THE PROBLEM: Give the records back in full, exactly as they read.

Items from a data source
---*---

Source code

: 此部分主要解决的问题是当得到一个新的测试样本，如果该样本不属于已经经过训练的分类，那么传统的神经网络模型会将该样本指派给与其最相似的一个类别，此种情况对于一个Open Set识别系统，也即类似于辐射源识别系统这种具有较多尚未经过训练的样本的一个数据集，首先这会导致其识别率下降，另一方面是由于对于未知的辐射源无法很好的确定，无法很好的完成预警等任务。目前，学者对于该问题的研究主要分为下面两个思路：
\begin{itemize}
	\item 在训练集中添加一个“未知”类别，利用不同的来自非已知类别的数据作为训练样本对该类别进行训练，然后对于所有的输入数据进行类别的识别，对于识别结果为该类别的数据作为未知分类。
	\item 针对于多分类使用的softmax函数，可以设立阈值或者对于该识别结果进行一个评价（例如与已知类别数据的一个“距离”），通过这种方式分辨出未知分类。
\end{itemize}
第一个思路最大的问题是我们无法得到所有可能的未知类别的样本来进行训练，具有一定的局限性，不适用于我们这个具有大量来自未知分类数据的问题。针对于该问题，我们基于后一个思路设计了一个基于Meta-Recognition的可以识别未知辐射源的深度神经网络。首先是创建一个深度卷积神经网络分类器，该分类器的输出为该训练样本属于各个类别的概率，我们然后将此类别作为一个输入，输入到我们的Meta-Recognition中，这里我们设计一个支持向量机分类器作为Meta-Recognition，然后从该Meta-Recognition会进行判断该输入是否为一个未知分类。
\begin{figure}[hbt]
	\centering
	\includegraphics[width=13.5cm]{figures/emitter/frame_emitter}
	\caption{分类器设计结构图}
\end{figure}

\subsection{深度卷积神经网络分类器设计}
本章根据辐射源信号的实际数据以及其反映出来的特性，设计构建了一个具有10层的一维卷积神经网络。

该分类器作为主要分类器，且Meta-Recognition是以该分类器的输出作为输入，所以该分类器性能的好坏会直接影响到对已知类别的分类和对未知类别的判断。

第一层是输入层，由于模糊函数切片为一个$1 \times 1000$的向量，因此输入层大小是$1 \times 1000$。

---*---

WORKED SOLUTION:
Source code

: 此部分主要解决的问题是当得到一个新的测试样本，如果该样本不属于已经经过训练的分类，那么传统的神经网络模型会将该样本指派给与其最相似的一个类别，此种情况对于一个Open Set识别系统，也即类似于辐射源识别系统这种具有较多尚未经过训练的样本的一个数据集，首先这会导致其识别率下降，另一方面是由于对于未知的辐射源无法很好的确定，无法很好的完成预警等任务。目前，学者对于该问题的研究主要分为下面两个思路：
\begin{itemize}
	\item 在训练集中添加一个“未知”类别，利用不同的来自非已知类别的数据作为训练样本对该类别进行训练，然后对于所有的输入数据进行类别的识别，对于识别结果为该类别的数据作为未知分类。
	\item 针对于多分类使用的softmax函数，可以设立阈值或者对于该识别结果进行一个评价（例如与已知类别数据的一个“距离”），通过这种方式分辨出未知分类。
\end{itemize}
第一个思路最大的问题是我们无法得到所有可能的未知类别的样本来进行训练，具有一定的局限性，不适用于我们这个具有大量来自未知分类数据的问题。针对于该问题，我们基于后一个思路设计了一个基于Meta-Recognition的可以识别未知辐射源的深度神经网络。首先是创建一个深度卷积神经网络分类器，该分类器的输出为该训练样本属于各个类别的概率，我们然后将此类别作为一个输入，输入到我们的Meta-Recognition中，这里我们设计一个支持向量机分类器作为Meta-Recognition，然后从该Meta-Recognition会进行判断该输入是否为一个未知分类。
\begin{figure}[hbt]
	\centering
	\includegraphics[width=13.5cm]{figures/emitter/frame_emitter}
	\caption{分类器设计结构图}
\end{figure}

\subsection{深度卷积神经网络分类器设计}
本章根据辐射源信号的实际数据以及其反映出来的特性，设计构建了一个具有10层的一维卷积神经网络。

该分类器作为主要分类器，且Meta-Recognition是以该分类器的输出作为输入，所以该分类器性能的好坏会直接影响到对已知类别的分类和对未知类别的判断。

第一层是输入层，由于模糊函数切片为一个$1 \times 1000$的向量，因此输入层大小是$1 \times 1000$。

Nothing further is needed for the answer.